Bu tanımda belirleyici olan, hücre zarının bir hücreyi diğerinden ayırması değil, onun diğer hücreler ve çevre ile etkileşimini sağlamasıdır. Zar, hücrenin çok aktif, sürekli çalışan bir yapısı olup, doğası gereği pek çok fonksiyonla görevlendirilmiştir. Makalemizden hücre zarının bileşimi, yapısı, özellikleri ve işlevlerinin yanı sıra hücre zarının işleyişindeki ihlallerin insan sağlığı için oluşturduğu tehlike hakkında her şeyi öğreneceksiniz.

Hücre zarı araştırmalarının tarihi

1925'te iki Alman bilim adamı Gorter ve Grendel, insan kanının kırmızı kan hücreleri olan eritrositler üzerinde karmaşık bir deney yapabildiler. Ozmotik bir darbe yardımıyla, araştırmacılar sözde "gölgeler" - kırmızı kan hücrelerinin boş kabuklarını elde ettiler, daha sonra bunları bir yığına koydular ve yüzey alanını ölçtüler.

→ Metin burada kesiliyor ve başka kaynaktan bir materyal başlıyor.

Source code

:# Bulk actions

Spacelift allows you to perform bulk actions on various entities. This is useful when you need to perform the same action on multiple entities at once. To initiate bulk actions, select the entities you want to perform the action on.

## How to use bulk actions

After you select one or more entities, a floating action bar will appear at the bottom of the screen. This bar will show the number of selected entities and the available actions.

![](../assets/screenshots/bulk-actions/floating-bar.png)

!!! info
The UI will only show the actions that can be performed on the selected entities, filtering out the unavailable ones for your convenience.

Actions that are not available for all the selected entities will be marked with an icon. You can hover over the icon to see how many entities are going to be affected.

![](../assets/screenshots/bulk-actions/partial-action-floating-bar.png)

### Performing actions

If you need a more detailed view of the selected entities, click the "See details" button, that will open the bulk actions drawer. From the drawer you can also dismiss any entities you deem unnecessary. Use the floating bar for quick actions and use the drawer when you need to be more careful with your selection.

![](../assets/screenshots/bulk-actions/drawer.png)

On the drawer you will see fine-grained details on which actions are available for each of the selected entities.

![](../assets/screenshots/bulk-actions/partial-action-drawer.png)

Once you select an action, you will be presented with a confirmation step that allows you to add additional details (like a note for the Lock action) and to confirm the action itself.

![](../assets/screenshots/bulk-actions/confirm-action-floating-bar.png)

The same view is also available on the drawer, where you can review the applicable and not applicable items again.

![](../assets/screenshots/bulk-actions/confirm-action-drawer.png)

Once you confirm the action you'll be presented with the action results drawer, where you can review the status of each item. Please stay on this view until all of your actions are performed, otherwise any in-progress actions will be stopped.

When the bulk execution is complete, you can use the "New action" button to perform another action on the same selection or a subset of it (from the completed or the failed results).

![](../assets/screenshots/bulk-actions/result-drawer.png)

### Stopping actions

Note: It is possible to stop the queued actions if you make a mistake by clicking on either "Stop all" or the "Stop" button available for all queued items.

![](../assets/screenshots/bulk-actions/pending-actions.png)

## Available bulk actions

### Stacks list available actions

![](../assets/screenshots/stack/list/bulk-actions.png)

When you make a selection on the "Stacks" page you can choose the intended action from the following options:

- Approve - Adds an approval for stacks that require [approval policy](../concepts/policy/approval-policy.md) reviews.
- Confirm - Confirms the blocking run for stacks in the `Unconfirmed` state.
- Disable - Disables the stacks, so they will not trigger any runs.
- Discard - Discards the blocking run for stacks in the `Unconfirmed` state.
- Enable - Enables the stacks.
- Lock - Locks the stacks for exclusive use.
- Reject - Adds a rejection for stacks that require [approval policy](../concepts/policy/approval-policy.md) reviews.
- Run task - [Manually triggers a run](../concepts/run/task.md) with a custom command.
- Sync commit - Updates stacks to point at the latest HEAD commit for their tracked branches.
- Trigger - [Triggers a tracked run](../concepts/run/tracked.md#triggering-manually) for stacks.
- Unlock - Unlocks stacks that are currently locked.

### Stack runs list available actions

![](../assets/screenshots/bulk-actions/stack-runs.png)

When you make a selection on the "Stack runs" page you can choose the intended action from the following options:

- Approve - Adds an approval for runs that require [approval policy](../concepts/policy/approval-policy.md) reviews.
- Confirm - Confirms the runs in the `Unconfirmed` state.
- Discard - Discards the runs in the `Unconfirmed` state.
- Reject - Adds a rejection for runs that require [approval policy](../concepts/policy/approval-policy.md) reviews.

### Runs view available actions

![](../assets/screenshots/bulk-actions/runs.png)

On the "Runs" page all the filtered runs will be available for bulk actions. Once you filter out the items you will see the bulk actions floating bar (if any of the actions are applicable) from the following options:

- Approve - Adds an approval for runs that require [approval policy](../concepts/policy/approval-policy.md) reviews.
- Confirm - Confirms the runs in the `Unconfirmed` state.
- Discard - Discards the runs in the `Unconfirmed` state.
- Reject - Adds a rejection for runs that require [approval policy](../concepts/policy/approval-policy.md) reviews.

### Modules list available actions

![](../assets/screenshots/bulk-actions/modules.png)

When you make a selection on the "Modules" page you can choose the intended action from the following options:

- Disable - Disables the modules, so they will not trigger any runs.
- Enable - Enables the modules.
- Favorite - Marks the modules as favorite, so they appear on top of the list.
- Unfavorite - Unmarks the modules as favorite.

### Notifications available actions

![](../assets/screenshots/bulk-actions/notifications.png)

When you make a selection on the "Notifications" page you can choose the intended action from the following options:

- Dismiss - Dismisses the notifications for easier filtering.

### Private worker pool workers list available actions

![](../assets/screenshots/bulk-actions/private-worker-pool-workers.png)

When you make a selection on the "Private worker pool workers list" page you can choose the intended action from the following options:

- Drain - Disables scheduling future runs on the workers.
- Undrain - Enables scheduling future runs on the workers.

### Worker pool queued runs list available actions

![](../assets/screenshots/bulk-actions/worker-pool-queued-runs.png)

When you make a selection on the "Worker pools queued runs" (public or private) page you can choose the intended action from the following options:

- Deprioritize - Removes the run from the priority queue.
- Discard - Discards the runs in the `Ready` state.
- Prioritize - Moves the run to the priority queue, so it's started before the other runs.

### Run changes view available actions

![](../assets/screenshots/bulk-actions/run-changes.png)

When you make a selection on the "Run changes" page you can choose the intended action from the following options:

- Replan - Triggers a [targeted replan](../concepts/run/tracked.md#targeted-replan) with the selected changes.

Bir sonraki adım, hücre zarındaki lipid miktarını hesaplamaktı. Bilim adamları aseton yardımıyla "gölgelerden" lipitleri izole ettiler ve bunların sadece bir çift sürekli katman için yeterli olduğunu belirlediler.

Ancak deney sırasında iki büyük hata yapıldı:

    Aseton kullanımı, zarlardan kesinlikle tüm lipidlerin izolasyonuna izin vermez;

    "Gölgelerin" yüzey alanı, aynı zamanda yanlış olan kuru ağırlığa göre hesaplanmıştır.

İlk hata hesaplamalarda eksi ve ikincisi - bir artı verdiğinden, genel sonuçşaşırtıcı derecede doğru olduğu ortaya çıktı ve Alman bilim adamları bilim dünyasına en önemli keşfi getirdi - hücre zarının lipid çift tabakası.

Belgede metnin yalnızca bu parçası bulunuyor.